Exemple d’application 1 [1]: En collaboration avec une startup innovante, un système de chauffage moderne a été conçu pour une grande ferme datant de 1840. Ce dernier correspond environ à la structure du schéma 1. L’efficacité indiquée est le rapport entre l’énergie consommée et celle importée. La logique de commande a été réalisée sous forme de Model Predictive Control (MPC). Elle fonctionne avec un modèle créé manuellement et un algorithme d’optimisation mathématique. Par rapport à la commande existante basée sur des règles (Rule Based Control, RBC), l’efficacité a été multipliée par 1,6. Le tableau ci-dessous montre les résultats sur un an.
Dans les deux cas, l’énergie thermique nécessaire et la quantité d’énergie produite en interne par le photovoltaïque sont plus ou moins identiques. La différence réside dans le fait que le MPC peut utiliser plus efficacement la quantité d’énergie produite et doit donc importer beaucoup moins d’énergie du réseau électrique.
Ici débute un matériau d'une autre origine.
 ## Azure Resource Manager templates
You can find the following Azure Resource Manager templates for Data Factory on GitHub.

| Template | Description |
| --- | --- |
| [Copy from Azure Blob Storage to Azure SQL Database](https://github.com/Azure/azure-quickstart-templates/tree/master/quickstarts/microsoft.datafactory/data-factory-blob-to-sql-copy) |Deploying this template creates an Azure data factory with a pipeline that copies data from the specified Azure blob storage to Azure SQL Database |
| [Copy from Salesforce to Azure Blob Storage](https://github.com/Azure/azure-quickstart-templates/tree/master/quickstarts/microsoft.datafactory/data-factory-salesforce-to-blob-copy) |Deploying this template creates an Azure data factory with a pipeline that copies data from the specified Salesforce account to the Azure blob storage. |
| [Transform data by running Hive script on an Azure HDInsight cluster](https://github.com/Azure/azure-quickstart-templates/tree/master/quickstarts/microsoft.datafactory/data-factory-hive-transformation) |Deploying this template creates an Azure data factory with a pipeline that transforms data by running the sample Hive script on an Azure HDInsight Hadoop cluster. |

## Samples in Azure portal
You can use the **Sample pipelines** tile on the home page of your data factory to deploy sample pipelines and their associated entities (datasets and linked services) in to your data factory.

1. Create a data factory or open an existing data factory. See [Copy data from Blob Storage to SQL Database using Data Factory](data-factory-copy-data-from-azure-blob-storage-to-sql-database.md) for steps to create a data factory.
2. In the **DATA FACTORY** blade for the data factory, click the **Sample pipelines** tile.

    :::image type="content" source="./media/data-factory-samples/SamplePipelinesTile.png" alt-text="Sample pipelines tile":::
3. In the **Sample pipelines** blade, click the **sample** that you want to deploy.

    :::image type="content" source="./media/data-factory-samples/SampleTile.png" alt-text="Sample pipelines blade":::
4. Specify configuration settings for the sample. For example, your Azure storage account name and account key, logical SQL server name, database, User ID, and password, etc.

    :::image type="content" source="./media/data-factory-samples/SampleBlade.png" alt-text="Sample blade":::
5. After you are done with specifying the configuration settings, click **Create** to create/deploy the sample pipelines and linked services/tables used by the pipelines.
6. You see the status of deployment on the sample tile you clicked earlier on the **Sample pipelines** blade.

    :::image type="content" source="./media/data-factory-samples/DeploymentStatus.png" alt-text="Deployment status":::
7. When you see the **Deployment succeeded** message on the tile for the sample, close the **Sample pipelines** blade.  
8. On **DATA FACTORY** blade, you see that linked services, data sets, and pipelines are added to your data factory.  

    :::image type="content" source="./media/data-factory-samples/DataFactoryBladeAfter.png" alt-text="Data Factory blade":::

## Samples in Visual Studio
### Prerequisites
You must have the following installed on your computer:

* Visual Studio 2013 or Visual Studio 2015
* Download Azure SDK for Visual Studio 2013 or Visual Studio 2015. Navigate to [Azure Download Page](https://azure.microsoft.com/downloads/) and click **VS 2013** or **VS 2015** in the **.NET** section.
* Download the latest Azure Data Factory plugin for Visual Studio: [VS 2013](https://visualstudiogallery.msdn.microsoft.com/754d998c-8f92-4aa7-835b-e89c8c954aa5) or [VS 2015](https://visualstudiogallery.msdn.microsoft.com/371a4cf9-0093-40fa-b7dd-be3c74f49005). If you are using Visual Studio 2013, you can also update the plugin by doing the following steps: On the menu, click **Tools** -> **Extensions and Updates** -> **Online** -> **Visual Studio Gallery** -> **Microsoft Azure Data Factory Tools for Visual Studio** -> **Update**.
Exemple d’application 2 [2]: Dans la deuxième étude, un modèle utilisant le même système de chauffage que dans l’exemple 1 a fait l’objet d’une étude de simulation. Cette fois, la commande est basée sur un modèle entraîné et l’optimisation est calculée par un réseau neuronal. L’avantage de cette approche est qu’elle réduit considérablement l’effort de modélisation. Inversement, les procédures d’apprentissage des réseaux neuronaux ne sont pas déterministes. Il en découle une certaine dispersion des résultats, qui n’est pas due à des influences extérieures, mais à l’optimisation. Les résultats sont donc présentés dans le schéma 3 avec une incertitude. Plusieurs algorithmes ont été testés. Ils sont désignés par RLC 1 jusqu’à RLC 7 dans le schéma. RLC signifie Reinforcement Learning Control et fait référence à l’algorithme d’autoapprentissage utilisé.
La commande basée sur des règles sert à nouveau de référence. L’axe horizontal du graphique représente l’énergie prélevée sur le réseau et l’axe vertical la quantité d’énergie réinjectée chaque année dans le réseau. Dans cette expérience, on voit aussi très clairement que la commande basée sur des règles est loin d’utiliser efficacement l’énergie produite en interne. La réinjection d’énergie dans le réseau électrique indique qu’une grande partie de l’énergie produite en interne n’a pas pu être utilisée pour la climatisation du bâtiment.
Que reste-t-il à faire?
La recherche appliquée dans le domaine des systèmes de chauffage innovants montre qu’il est possible d’augmenter fortement l’efficacité par rapport aux commandes traditionnelles sans remplacer les composants physiques. L’effort de création manuelle de modèles peut être fortement réduit en utilisant des réseaux neuronaux. L’ombre au tableau reste l’énorme besoin de données pour l’entraînement des modèles. C’est à cet endroit que nous poursuivons nos recherches. Nous avons, pour cela, besoin de partenaires innovants issus de l’industrie.
Références
[1] Bolt, P., Jaeger, C., Ritzmann, R., Maier, O., & Füchslin, R. M. (2018). Model Predictive Control for Building Automation. EuroSun 2018 Conference Proceedings. Rapperswil, Switzerland.
[2] Bolt, P., Ziebart, V., Jaeger, C., Schmid, N., Stadelmann, T., & Füchslin, R. M. (2024). A Simulation Study on Energy Optimization in Building Control with Reinforcement Learning. ANNPR 2024, The 11th TC3 Workshop on Artificial Neural Networks in Pattern Recognition. Montreal, Canada.